[0/8] Add multi-byte support

Message ID	cover.1714215826.git.herbert@gondor.apana.org.au (mailing list archive)
Headers	show Received: from abb.hmeau.com (abb.hmeau.com [144.6.53.87]) (using TLSv1.2 with cipher ECDHE-RSA-AES256-GCM-SHA384 (256/256 bits)) (No client certificate requested) by smtp.subspace.kernel.org (Postfix) with ESMTPS id A9AC5482E1 for <dash@vger.kernel.org>; Sat, 27 Apr 2024 11:06:59 +0000 (UTC) Message-Id: <cover.1714215826.git.herbert@gondor.apana.org.au> From: Herbert Xu <herbert@gondor.apana.org.au> Date: Sat, 27 Apr 2024 19:03:46 +0800 Subject: [PATCH 0/8] Add multi-byte support To: DASH Mailing List <dash@vger.kernel.org> Precedence: bulk
Series	Add multi-byte support \| expand [0/8] Add multi-byte support [1/8] shell: Call setlocale [2/8] shell: Use strcoll instead of strcmp where applicable [3/8] expand: Count multi-byte characters for VSLENGTH [4/8] expand: Process multi-byte characters in subevalvar [5/8] expand: Process multi-byte characters in expmeta [6/8] expand: Support multi-byte characters during field splitting [7/8] input: Allow MB_LEN_MAX calls to pungetc [8/8] parser: Add support for multi-byte characters

Herbert Xu April 27, 2024, 11:03 a.m. UTC

This patch series adds multi-byte support to dash.  For now only
fnmatch is supported as the native pmatch function has not been
modified to support multi-byte characters.

Herbert Xu (8):
  shell: Call setlocale
  shell: Use strcoll instead of strcmp where applicable
  expand: Count multi-byte characters for VSLENGTH
  expand: Process multi-byte characters in subevalvar
  expand: Process multi-byte characters in expmeta
  expand: Support multi-byte characters during field splitting
  input: Allow MB_LEN_MAX calls to pungetc
  parser: Add support for multi-byte characters

 src/bltin/test.c |   8 +-
 src/expand.c     | 489 +++++++++++++++++++++++++++++++++++------------
 src/expand.h     |   1 +
 src/input.c      |  58 ++++--
 src/input.h      |  11 +-
 src/main.c       |   4 +
 src/mystring.c   |   2 +-
 src/parser.c     | 127 +++++++++---
 src/parser.h     |   1 +
 9 files changed, 519 insertions(+), 182 deletions(-)

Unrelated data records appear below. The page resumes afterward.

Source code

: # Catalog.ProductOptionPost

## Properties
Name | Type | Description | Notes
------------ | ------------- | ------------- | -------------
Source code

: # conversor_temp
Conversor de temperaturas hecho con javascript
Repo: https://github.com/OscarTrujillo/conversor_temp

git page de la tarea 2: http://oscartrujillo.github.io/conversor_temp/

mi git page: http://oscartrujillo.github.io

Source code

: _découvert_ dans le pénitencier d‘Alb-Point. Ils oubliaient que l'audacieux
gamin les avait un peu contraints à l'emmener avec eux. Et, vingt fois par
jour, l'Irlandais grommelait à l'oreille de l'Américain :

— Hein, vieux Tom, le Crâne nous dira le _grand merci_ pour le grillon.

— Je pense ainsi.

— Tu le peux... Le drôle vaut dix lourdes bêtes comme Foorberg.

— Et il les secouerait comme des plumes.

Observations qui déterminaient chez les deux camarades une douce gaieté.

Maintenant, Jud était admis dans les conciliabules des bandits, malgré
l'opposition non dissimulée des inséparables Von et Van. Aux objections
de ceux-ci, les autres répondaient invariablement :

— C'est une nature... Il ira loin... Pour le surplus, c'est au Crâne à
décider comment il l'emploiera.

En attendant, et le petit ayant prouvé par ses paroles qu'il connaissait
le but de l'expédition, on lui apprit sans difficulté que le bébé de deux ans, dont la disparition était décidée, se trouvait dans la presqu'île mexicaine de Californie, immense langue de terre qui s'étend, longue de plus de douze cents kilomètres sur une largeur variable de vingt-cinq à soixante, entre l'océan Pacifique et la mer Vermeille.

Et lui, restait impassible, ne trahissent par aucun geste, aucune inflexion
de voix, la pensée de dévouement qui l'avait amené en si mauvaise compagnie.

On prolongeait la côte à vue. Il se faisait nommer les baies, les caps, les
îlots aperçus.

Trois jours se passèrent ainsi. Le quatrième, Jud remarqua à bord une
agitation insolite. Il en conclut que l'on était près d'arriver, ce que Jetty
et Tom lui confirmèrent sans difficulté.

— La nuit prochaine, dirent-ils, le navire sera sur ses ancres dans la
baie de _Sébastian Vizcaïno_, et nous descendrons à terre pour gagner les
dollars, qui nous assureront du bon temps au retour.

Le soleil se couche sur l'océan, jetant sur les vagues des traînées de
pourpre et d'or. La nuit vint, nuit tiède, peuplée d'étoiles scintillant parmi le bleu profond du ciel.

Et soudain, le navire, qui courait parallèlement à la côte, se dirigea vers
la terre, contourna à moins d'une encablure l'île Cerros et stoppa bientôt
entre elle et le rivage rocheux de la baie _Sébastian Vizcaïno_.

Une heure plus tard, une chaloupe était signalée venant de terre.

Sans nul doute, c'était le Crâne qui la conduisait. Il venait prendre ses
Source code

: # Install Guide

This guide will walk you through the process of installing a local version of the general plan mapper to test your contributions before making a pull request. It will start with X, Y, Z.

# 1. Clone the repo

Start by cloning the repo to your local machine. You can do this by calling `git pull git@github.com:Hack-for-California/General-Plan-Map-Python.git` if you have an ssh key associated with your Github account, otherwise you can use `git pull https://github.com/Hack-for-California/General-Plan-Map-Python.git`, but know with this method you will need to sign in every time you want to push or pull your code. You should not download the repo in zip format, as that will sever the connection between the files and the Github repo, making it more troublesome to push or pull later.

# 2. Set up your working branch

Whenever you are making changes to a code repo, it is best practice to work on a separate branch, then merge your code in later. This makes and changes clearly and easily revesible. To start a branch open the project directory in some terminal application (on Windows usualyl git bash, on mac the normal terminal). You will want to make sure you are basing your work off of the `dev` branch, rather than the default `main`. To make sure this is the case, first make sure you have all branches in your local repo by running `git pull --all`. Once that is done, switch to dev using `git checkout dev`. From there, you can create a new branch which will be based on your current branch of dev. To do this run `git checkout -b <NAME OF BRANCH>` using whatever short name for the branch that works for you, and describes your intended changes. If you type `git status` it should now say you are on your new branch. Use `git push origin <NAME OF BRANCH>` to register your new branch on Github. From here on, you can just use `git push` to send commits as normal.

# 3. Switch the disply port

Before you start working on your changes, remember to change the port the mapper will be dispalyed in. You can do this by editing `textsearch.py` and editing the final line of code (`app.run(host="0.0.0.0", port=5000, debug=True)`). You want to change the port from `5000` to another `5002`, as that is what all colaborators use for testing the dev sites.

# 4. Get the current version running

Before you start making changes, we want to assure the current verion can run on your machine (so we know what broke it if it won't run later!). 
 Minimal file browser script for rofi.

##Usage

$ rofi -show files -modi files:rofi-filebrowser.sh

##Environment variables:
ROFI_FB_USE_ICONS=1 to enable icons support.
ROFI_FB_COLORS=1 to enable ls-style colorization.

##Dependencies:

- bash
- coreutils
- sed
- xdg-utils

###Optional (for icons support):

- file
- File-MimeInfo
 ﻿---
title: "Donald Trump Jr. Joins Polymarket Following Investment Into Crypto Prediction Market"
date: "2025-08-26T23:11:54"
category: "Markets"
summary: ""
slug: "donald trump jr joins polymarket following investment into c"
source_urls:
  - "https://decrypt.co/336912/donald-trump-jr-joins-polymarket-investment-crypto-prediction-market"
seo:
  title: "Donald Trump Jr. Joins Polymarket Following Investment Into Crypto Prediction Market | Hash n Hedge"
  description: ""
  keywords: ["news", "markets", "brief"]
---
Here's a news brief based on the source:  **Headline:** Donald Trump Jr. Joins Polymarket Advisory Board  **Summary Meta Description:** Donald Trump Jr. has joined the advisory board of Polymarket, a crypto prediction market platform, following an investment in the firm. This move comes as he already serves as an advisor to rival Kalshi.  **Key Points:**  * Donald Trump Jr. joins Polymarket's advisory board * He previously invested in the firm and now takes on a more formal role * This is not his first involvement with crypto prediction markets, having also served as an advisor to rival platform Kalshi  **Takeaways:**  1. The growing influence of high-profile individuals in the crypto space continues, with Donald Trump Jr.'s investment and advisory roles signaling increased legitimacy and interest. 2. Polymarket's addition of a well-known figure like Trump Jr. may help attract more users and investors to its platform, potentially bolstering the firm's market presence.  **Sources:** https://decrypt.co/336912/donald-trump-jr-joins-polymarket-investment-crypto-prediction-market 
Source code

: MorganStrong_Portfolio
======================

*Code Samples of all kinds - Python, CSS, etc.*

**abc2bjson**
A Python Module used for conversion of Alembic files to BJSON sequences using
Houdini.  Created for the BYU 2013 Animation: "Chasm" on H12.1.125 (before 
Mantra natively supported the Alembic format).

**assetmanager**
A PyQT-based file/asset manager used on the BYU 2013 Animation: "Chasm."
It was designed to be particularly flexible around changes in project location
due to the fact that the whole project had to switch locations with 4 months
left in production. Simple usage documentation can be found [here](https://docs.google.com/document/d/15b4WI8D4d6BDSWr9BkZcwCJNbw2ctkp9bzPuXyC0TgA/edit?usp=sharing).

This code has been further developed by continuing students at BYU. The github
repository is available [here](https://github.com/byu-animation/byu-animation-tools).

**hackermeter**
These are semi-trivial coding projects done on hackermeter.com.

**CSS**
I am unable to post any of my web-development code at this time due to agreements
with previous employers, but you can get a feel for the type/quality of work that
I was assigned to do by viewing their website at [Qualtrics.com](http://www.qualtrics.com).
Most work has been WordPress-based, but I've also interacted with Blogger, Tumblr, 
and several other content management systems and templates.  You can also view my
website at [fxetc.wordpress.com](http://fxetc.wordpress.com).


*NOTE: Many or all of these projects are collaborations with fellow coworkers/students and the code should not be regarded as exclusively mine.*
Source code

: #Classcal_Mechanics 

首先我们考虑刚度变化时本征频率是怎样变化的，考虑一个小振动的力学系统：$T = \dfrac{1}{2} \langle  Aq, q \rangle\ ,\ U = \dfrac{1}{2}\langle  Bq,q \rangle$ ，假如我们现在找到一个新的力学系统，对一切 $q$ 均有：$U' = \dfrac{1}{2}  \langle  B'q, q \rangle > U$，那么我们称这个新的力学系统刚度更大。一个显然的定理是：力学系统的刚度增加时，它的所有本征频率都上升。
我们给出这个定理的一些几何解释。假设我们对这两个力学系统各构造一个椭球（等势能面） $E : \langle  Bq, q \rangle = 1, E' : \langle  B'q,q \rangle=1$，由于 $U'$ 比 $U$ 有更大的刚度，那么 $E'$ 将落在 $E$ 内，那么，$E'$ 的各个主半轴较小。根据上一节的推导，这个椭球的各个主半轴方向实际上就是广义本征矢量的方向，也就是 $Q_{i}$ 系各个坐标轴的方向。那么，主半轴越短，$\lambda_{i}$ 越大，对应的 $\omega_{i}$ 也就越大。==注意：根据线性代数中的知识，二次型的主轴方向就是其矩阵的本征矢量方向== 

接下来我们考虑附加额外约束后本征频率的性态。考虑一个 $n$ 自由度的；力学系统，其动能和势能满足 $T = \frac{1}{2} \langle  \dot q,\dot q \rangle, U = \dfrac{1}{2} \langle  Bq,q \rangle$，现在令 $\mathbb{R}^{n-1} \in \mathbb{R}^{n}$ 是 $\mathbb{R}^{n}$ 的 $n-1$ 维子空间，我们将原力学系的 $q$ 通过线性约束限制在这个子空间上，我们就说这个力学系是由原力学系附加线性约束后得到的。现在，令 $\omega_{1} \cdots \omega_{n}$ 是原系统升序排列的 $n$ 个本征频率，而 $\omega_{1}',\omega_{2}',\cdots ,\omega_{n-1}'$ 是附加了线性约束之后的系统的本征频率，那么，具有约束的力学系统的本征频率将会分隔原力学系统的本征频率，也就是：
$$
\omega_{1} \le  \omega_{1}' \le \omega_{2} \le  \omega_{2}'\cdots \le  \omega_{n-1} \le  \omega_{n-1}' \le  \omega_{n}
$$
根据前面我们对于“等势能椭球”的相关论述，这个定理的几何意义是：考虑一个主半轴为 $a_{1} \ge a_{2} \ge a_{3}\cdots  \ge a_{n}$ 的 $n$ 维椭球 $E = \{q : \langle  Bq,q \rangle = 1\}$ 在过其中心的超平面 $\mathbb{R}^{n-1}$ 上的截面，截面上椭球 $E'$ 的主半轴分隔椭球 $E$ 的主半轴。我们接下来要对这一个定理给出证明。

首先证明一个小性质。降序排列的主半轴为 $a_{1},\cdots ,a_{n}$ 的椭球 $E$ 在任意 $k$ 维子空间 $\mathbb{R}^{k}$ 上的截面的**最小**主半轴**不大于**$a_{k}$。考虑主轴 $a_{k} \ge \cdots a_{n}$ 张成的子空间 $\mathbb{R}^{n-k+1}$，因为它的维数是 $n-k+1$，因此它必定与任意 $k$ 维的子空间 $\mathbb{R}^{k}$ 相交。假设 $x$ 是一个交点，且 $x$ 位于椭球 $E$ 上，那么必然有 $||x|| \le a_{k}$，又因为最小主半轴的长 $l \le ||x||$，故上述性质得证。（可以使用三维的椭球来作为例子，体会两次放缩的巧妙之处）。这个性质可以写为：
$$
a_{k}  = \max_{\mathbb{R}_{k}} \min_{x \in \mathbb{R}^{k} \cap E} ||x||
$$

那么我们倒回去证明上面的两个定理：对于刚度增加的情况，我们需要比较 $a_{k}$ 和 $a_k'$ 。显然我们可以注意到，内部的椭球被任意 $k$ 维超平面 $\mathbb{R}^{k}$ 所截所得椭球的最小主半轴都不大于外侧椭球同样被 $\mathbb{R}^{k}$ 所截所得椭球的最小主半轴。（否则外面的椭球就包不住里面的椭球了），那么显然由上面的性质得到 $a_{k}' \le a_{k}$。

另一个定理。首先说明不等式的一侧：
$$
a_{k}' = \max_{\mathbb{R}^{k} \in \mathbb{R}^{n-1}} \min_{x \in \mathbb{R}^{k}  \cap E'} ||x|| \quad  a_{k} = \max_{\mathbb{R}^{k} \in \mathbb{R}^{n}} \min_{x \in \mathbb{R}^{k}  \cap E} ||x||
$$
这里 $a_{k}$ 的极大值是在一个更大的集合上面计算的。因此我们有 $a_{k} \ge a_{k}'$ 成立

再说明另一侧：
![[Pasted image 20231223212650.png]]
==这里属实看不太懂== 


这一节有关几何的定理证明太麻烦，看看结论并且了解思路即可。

Christoph Anton Mitterer April 27, 2024, 9:31 p.m. UTC | #1

Hey.

On Sat, 2024-04-27 at 19:03 +0800, Herbert Xu wrote:
> This patch series adds multi-byte support to dash.  For now only
> fnmatch is supported as the native pmatch function has not been
> modified to support multi-byte characters.

Nothing against the functionality per se, but I think for all scripts
that assumed dash's (and thus on may systems /bin/sh's) current
behaviour of being C locale only even without explicitly setting
LC_ALL=C, this may have quite some subtle issues.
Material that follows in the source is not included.